Ничего не изменилось в Сашиной квартире за это время. Та же старенькая машинка с подрисованными клавишами, тот же потертый диван, тот же беспорядок в соседней комнате.
Мать Саши, старушка, сочиняющая детские песенки, на этот раз была дома. Она, правда, судя по всему, не вмешивалась в дела сына. Дмитрий и рассмотрел ее как следует лишь полчаса спустя, когда она вышла из своей комнаты. До этого только знал, что она там, за перегородкой. Оттого, может быть, и не мог начать главного своего разговора. Напротив, речь шла все больше о мирных делах, о последнем семинаре (где Митя прочитал свой доклад о стихах Ярославцева) да еще о предстоящих каникулах. Саша похвалил Митины изыскания о Ярославцеве.
— Ты, старик, обладаешь цепкой и убедительной логикой. Ты будто расплетаешь веревочку по волокну, чтобы каждое волокно было отдельно. А твое простодушие только усиливает впечатление и делает тебя неотразимым.
— Полно, Саша. Говорить очень легко. Надо лишь хорошенько знать, о чем собираешься говорить. А кроме того, иметь страстное желание рассказать людям о том, что знаешь.

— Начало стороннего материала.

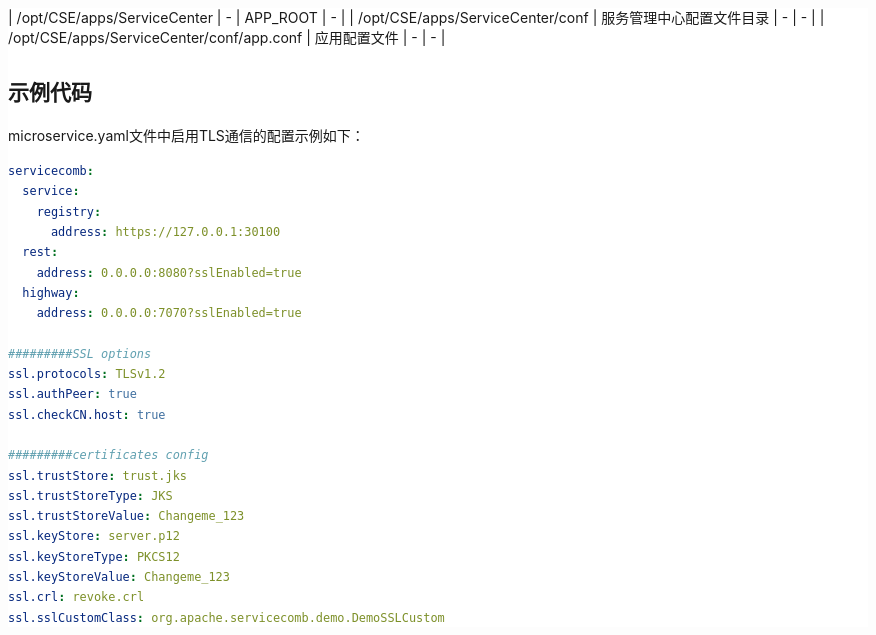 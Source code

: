 | /opt/CSE/apps/ServiceCenter | - | APP\_ROOT | - |
| /opt/CSE/apps/ServiceCenter/conf | 服务管理中心配置文件目录 | - | - |
| /opt/CSE/apps/ServiceCenter/conf/app.conf | 应用配置文件 | - | - |

## 示例代码

microservice.yaml文件中启用TLS通信的配置示例如下：
```yaml
servicecomb:
  service:
    registry:
      address: https://127.0.0.1:30100
  rest:
    address: 0.0.0.0:8080?sslEnabled=true
  highway:
    address: 0.0.0.0:7070?sslEnabled=true

#########SSL options
ssl.protocols: TLSv1.2
ssl.authPeer: true
ssl.checkCN.host: true

#########certificates config
ssl.trustStore: trust.jks
ssl.trustStoreType: JKS
ssl.trustStoreValue: Changeme_123
ssl.keyStore: server.p12
ssl.keyStoreType: PKCS12
ssl.keyStoreValue: Changeme_123
ssl.crl: revoke.crl
ssl.sslCustomClass: org.apache.servicecomb.demo.DemoSSLCustom
```
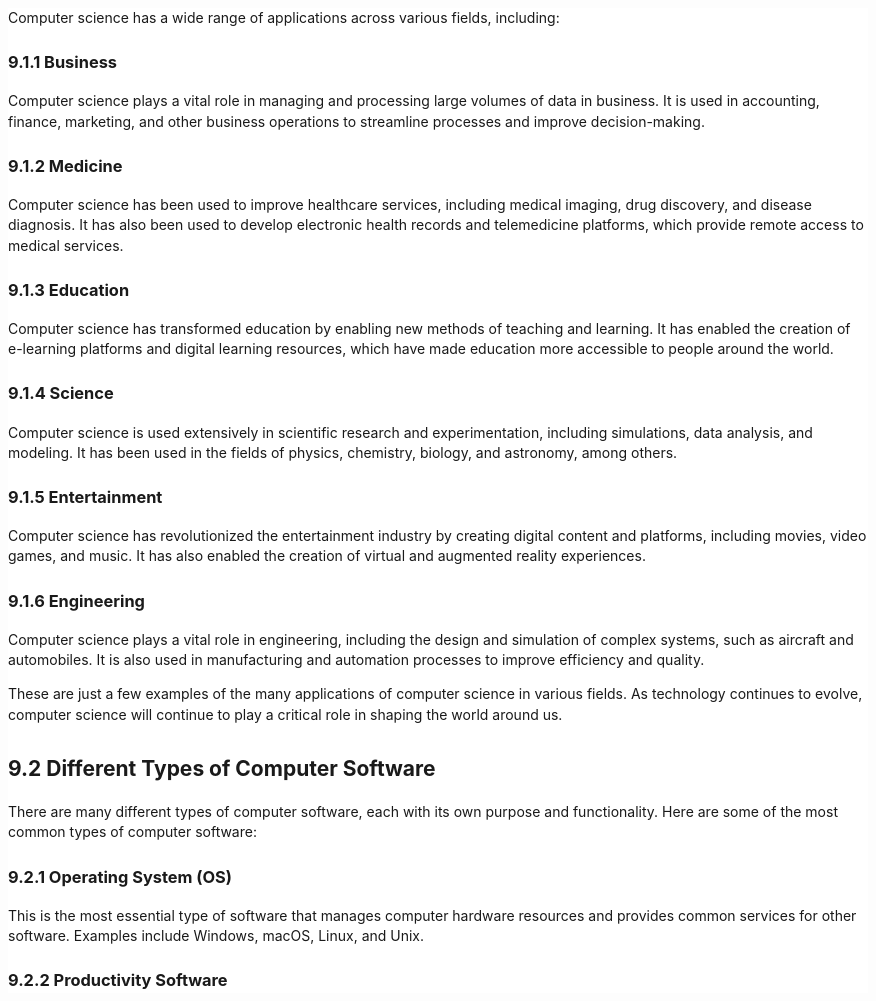 Computer science has a wide range of applications across various fields, including:

### **9.1.1 Business**

Computer science plays a vital role in managing and processing large volumes of data in business. It is used in accounting, finance, marketing, and other business operations to streamline processes and improve decision-making.

### **9.1.2 Medicine**

Computer science has been used to improve healthcare services, including medical imaging, drug discovery, and disease diagnosis. It has also been used to develop electronic health records and telemedicine platforms, which provide remote access to medical services.

### **9.1.3 Education**

Computer science has transformed education by enabling new methods of teaching and learning. It has enabled the creation of e-learning platforms and digital learning resources, which have made education more accessible to people around the world.

### **9.1.4 Science**

Computer science is used extensively in scientific research and experimentation, including simulations, data analysis, and modeling. It has been used in the fields of physics, chemistry, biology, and astronomy, among others.

### **9.1.5 Entertainment**

Computer science has revolutionized the entertainment industry by creating digital content and platforms, including movies, video games, and music. It has also enabled the creation of virtual and augmented reality experiences.

### **9.1.6 Engineering**

Computer science plays a vital role in engineering, including the design and simulation of complex systems, such as aircraft and automobiles. It is also used in manufacturing and automation processes to improve efficiency and quality.

These are just a few examples of the many applications of computer science in various fields. As technology continues to evolve, computer science will continue to play a critical role in shaping the world around us.

## **9.2 Different Types of Computer Software**

There are many different types of computer software, each with its own purpose and functionality. Here are some of the most common types of computer software:

### **9.2.1 Operating System (OS)**

This is the most essential type of software that manages computer hardware resources and provides common services for other software. Examples include Windows, macOS, Linux, and Unix.

### **9.2.2 Productivity Software**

— Если это было бы так, все наши собрания были бы в десять раз короче, в сто раз интереснее и в тысячу раз полезнее.
Значит, все слышно было за перегородкой, потому что, как только заговорили, наконец, про каникулы, так и появилась песенная старушка.
— Сашенька такой бледненький, такой слабенький, такой нежненький. Может, взяли бы вы его на каникулы в деревню? Да если бы молочка ему по одной кружечке в день. И воздух там и движение. Скажите, движение в вашей деревне может быть?
— Движения в нашей деревне хоть отбавляй. Тоже хорошо дрова колоть на морозе. А то и пилить. Что нам? Возьмем пилу. Каждый день часа по два.
— А молочко?
— И молоко. Хочет коровье, хочет козье. Если пить полтора литра в день…
— Что вы, что вы! — серебристо задребезжала старушка. — Ему бы одну только кружечку. Много он не выпьет. Он ведь у меня маленький, нежный. И дрова… Если по два часа пилить, для него многовато будет. Вы уж лучше прогулочку.
Для Дмитрия еще и тот был соблазн, что там, в деревне, исподволь легче будет поговорить о надвигающемся.
Зимняя дорога до Самойлова оказалась нелегкой для Саши, одетого в демисезонное пальтишко (хоть и на толстый свитер) и обутого в кожаные сапоги.
В районном центре, как заранее списались, Василий Васильевич Золушкин дожидался в чайной. Лошаденка, запряженная в сани, мирно похрустывала клевером, хоть бы сейчас и ехать, тем более что Василий Васильевич принял уж свою противоморозную порцию. Но и студентам после открытого грузовика опасно было бы не погреться.
В чайной уютно казалось из-за тепла. Поели без особого аппетита: кусочек обвянувшей селедки на ломтике черного хлебца, жидкая крупяная похлебка с красными томатными звездочками, слипшаяся вермишель с куском свиного вареного жира, впрочем уже подостывшего. Вилки толстые, шершавые, пористые. Почти все с отломанными рожками — вместо четырех три или два, — поотломали при открывании бутылок.
Всегда бывало так, что после Москвы Дмитрий сразу замечал вопиющую разницу, вплоть до шершавых ложек из алюминия. Но потом, на второй, на третий день, ничего не бросалось в глаза. Принималось за должное.